:: REQUIRED WORK ::
Write out the data below in full. Keep it exact.

:: SUPPLIED ENTRIES ::
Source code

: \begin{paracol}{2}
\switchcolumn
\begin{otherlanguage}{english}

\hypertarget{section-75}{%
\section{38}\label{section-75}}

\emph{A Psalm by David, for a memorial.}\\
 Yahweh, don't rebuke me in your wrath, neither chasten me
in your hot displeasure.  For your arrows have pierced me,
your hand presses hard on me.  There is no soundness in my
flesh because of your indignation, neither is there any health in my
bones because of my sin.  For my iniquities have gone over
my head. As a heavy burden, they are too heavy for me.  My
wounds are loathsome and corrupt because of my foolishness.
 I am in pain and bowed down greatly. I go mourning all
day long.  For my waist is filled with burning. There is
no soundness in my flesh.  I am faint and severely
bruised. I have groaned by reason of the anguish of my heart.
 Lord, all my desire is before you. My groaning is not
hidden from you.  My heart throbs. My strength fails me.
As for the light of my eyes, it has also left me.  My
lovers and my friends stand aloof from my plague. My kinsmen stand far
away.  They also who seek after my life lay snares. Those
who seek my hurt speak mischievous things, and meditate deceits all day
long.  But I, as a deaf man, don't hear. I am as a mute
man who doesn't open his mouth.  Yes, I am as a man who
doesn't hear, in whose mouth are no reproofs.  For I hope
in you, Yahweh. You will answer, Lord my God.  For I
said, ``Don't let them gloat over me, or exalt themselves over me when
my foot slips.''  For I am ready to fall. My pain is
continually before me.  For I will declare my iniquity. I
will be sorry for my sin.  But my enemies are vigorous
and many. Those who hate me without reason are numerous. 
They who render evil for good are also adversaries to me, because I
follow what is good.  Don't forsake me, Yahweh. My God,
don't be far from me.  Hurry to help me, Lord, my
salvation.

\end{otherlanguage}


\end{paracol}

:: REPLY ::
Source code

: \begin{paracol}{2}
\switchcolumn
\begin{otherlanguage}{english}

\hypertarget{section-75}{%
\section{38}\label{section-75}}

\emph{A Psalm by David, for a memorial.}\\
 Yahweh, don't rebuke me in your wrath, neither chasten me
in your hot displeasure.  For your arrows have pierced me,
your hand presses hard on me.  There is no soundness in my
flesh because of your indignation, neither is there any health in my
bones because of my sin.  For my iniquities have gone over
my head. As a heavy burden, they are too heavy for me.  My
wounds are loathsome and corrupt because of my foolishness.
 I am in pain and bowed down greatly. I go mourning all
day long.  For my waist is filled with burning. There is
no soundness in my flesh.  I am faint and severely
bruised. I have groaned by reason of the anguish of my heart.
 Lord, all my desire is before you. My groaning is not
hidden from you.  My heart throbs. My strength fails me.
As for the light of my eyes, it has also left me.  My
lovers and my friends stand aloof from my plague. My kinsmen stand far
away.  They also who seek after my life lay snares. Those
who seek my hurt speak mischievous things, and meditate deceits all day
long.  But I, as a deaf man, don't hear. I am as a mute
man who doesn't open his mouth.  Yes, I am as a man who
doesn't hear, in whose mouth are no reproofs.  For I hope
in you, Yahweh. You will answer, Lord my God.  For I
said, ``Don't let them gloat over me, or exalt themselves over me when
my foot slips.''  For I am ready to fall. My pain is
continually before me.  For I will declare my iniquity. I
will be sorry for my sin.  But my enemies are vigorous
and many. Those who hate me without reason are numerous. 
They who render evil for good are also adversaries to me, because I
follow what is good.  Don't forsake me, Yahweh. My God,
don't be far from me.  Hurry to help me, Lord, my
salvation.

\end{otherlanguage}


\end{paracol}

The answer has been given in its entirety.